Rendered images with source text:
+ + + + + + +

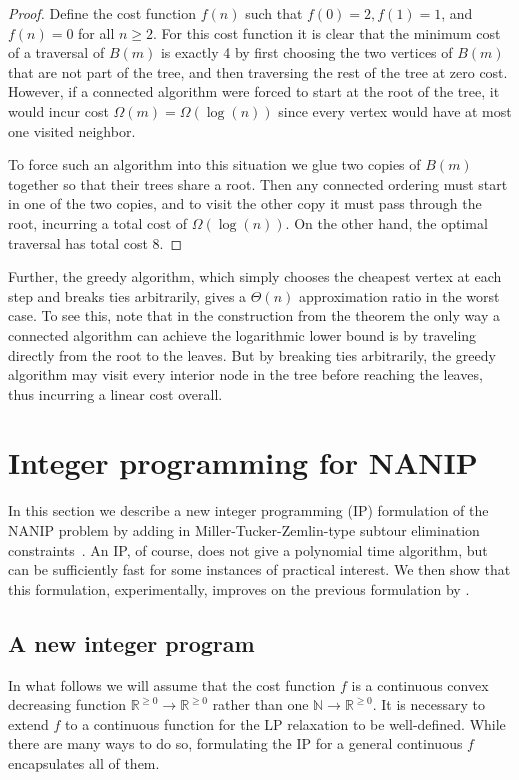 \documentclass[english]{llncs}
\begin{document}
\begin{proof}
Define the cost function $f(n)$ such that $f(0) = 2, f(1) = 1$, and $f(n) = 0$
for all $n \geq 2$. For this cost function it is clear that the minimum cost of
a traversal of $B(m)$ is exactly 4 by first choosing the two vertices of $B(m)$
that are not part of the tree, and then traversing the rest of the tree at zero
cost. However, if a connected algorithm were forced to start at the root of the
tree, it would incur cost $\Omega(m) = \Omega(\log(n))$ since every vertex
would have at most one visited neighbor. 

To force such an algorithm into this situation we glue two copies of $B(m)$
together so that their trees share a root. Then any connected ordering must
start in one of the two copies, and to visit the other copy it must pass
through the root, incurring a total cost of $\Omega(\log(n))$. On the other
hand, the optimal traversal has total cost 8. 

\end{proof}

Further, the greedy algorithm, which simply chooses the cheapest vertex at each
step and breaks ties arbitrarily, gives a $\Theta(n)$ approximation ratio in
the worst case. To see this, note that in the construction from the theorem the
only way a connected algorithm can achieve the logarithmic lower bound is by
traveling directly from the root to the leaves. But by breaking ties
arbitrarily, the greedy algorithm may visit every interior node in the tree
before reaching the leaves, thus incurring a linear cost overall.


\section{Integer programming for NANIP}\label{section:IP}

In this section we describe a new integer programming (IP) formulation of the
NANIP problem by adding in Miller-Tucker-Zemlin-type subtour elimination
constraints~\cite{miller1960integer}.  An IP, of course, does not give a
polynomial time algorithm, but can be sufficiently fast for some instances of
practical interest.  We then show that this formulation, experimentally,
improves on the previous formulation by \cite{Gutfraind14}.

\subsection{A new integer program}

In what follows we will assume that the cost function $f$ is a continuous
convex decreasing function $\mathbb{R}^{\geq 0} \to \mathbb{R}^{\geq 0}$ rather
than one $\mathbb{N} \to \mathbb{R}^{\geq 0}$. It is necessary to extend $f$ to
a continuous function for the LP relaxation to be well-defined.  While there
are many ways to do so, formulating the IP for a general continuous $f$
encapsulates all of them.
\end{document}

+ + + + + + +

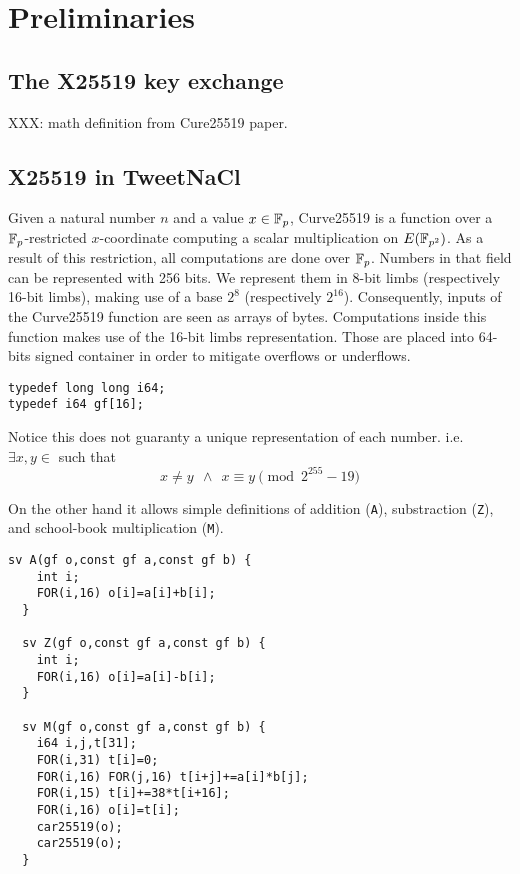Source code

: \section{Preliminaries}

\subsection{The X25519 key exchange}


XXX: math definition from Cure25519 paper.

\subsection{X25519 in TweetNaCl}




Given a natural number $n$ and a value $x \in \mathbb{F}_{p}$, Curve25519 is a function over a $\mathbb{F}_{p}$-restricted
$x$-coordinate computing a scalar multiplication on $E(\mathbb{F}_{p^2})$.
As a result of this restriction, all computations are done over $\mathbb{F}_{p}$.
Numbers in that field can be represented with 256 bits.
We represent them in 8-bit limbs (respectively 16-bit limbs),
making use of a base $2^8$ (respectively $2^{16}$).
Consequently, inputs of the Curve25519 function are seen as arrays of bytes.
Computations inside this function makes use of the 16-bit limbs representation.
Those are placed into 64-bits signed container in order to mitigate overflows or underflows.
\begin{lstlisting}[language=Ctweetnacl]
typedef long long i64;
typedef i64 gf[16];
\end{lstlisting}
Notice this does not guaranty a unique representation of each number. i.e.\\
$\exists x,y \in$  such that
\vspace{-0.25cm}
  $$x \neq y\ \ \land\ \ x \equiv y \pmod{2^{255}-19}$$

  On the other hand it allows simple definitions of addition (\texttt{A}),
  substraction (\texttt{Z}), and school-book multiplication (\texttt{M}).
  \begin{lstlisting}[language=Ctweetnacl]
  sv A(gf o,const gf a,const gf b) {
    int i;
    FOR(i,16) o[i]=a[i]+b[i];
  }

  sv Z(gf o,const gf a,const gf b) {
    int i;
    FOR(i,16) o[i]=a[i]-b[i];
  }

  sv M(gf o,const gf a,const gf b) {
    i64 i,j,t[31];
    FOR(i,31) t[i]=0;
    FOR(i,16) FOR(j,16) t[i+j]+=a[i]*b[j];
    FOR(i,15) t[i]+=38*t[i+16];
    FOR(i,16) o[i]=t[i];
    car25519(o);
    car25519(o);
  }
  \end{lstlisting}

+ + + + + + +

#### [EXERCISE DETAILS]
All that should be written out is the stretch of lines above between the one holding "To force such" and the one holding "only way a connected", inclusive, exactly as given.

#### [SOLVED PROBLEM]
To force such an algorithm into this situation we glue two copies of $B(m)$
together so that their trees share a root. Then any connected ordering must
start in one of the two copies, and to visit the other copy it must pass
through the root, incurring a total cost of $\Omega(\log(n))$. On the other
hand, the optimal traversal has total cost 8. 

\end{proof}

Further, the greedy algorithm, which simply chooses the cheapest vertex at each
step and breaks ties arbitrarily, gives a $\Theta(n)$ approximation ratio in
the worst case. To see this, note that in the construction from the theorem the
only way a connected algorithm can achieve the logarithmic lower bound is by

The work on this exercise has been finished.